→ What you will do
The required output is the lines below from the line containing "The result is" to the line containing "Before showing the", inclusive, retyped exactly. No other lines belong in it.

→ Dataset extract
────────────────

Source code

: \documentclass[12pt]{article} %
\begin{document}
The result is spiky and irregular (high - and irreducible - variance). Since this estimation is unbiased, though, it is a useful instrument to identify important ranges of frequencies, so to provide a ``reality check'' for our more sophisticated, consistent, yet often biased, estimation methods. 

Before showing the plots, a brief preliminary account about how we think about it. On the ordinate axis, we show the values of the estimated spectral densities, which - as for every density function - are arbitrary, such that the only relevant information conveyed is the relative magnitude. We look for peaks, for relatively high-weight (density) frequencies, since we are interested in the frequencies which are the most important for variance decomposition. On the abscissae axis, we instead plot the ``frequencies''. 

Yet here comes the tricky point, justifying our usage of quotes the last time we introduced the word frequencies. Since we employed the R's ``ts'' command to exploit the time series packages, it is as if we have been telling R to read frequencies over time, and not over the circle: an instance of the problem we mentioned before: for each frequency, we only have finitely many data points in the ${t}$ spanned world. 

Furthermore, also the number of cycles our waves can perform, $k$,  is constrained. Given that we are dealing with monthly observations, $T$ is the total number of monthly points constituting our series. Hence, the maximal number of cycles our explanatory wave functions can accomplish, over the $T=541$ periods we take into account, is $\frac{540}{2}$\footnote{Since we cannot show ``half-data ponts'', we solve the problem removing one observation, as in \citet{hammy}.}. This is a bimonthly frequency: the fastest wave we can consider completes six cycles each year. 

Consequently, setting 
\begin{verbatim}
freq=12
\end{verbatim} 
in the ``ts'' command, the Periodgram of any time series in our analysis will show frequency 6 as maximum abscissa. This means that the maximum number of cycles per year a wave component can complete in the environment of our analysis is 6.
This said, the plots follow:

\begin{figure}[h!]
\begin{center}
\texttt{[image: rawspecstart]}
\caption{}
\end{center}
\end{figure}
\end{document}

────────────────

→ Answer section
The result is spiky and irregular (high - and irreducible - variance). Since this estimation is unbiased, though, it is a useful instrument to identify important ranges of frequencies, so to provide a ``reality check'' for our more sophisticated, consistent, yet often biased, estimation methods. 

Before showing the plots, a brief preliminary account about how we think about it. On the ordinate axis, we show the values of the estimated spectral densities, which - as for every density function - are arbitrary, such that the only relevant information conveyed is the relative magnitude. We look for peaks, for relatively high-weight (density) frequencies, since we are interested in the frequencies which are the most important for variance decomposition. On the abscissae axis, we instead plot the ``frequencies''. 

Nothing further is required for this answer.